Versäumte Integration befeuert soziale Not

Problemkieze: Von berlinweit 43 befinden sich sieben im Bezirk Reinickendorf.

Ein dunkles Rot signalisiert Probleme: Auf dem jüngsten Sozialatlas des Senats sind es vor allem Gebiete im nord-westlichen Berlin, die dieses Rot zeigen. Problemkieze u.a. in Spandau, Wedding, Reinickendorf, Hellersdorf, in denen Menschen vieler Nationalitäten in riesigen Hochhaussiedlungen leben. Hier ist die Kinderarmut groß – mehr als die Hälfte der unter 15-Jährigen lebt in armen Familien; jeder vierte Einwohner bezieht trotz Arbeit zusätzliche Sozialleistungen; die Arbeitslosenquote hier liegt weit über dem Berliner Durchschnitt. Probleme in diesen Vierteln wurzeln größtenteils auch in versäumter Integration, in mangelnder Bildung und Ausbildung.

Drei mehr

Berlinweit sind 43 Gebiete sozial besonders stark gefährdet; in ihnen soll mit speziellen Maßnahmen und Programmen ein weiteres Abrutschen verhindert werden. Sieben davon liegen in Reinickendorf – drei mehr gegenüber der letzten Sozialstudie. Diese sah in der Klixstraße, Treuenbrietzer Straße, dem Märkischen Zentrum und der Rollbergsiedlung Quartiere mit „besonderem Aufmerksamkeitsbedarf“. Das sind sie noch, doch aktuell sind jetzt der Hausotterplatz, die Teichstraße und der Dannenwalder Weg hinzugekommen. Zwar hat sich im Märkischen Viertel vieles positiv verändert, die GESOBAU modernisierte das Gros ihrer Häuser – Problemkiez bleibt es dennoch und wird nun in weiteren seiner Quartiere mit vielfältigen Maßnahmen sozial stabilisiert und aufgewertet.

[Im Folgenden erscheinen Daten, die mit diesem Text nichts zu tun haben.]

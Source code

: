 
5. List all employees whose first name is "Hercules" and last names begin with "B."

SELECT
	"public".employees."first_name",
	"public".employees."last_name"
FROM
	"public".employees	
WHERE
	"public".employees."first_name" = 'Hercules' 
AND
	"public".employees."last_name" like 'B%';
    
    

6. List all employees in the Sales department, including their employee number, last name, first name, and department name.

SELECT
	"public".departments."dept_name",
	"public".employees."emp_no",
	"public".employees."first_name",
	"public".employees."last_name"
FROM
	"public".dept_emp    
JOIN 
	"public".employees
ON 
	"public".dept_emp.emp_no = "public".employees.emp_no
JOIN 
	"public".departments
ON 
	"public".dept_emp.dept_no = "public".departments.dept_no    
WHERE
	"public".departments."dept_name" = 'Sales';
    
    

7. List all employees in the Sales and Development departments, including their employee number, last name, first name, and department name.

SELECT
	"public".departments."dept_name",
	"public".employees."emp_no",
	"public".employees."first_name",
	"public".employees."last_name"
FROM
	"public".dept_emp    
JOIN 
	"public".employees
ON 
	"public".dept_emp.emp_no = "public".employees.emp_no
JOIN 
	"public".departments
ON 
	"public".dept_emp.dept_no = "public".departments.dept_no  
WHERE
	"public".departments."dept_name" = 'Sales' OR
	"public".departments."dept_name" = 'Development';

Sozialstadtrat Uwe Brockhausen (SPD) sieht in der Sozialstudie ein verlässliches Frühwarnsystem, das auf sozial besonders stark benachteiligte Gebiete aufmerksam macht. Zuständig für Finanzierung und Förderung sei der Senat, der auf Grundlage des Monitorings über entsprechende Maßnahmen entscheide. „Wir haben lange dafür gekämpft, dass mit dem Quartiersmanagement in der Auguste-Victoria-Allee ein zweites dazu kommt“, sagt er. Diese Einrichtungen bringen viele örtliche Partner mit dem Ziel zusammen, Leben und Arbeiten im Quartier zu stabilisieren. Dazu gehört auch der Blick auf eine soziale Mischung, die beispielsweise Besserverdienende ins Problem-Viertel lockt, ohne dass durch dann steigende Mieten die ärmeren Alteingesessenen verdrängt werden.

Verdrängung spürbar

Ein schwieriges Unterfangen – allerdings ist Reinickendorf mit einem durchschnittlichen Mietpreis von 7,50 Euro pro Quadratmeter noch vergleichsweise günstig; im Berliner Durchschnitt liegt er bei 8,80 Euro. Verbessert hat sich die Lage vor allem in den innerstädtischen Bereichen Berlins – auch, weil sich hier Besserverdienende zu höheren Mieten ansiedelten und Altmieter verdrängten. „Natürlich führt die Mietpreisentwicklung in Berlin zu Verdrängungseffekten mit der Folge, dass sozial Benachteiligte in für sie noch bezahlbare Wohnlagen ausweichen müssen. Das spüren wir auch in Reinickendorf“, sagt Uwe Brockhausen. Da diese Entwicklung von Angebot und Nachfrage bestimmt werde, seien Neubau und Erhalt von bezahlbaren Wohnungen sowie wirksame Instrumente des Milieuschutzes unverzichtbar. „Da muss auf allen Ebenen mit höchster Priorität gehandelt werden, um die Herausforderungen an eine wachsende Stadt zu meistern. Es geht um eine sozial gerechte Stadtentwicklung, um gemischte Wohngebiete, um eine vernünftige Integration“, fordert Brockhausen.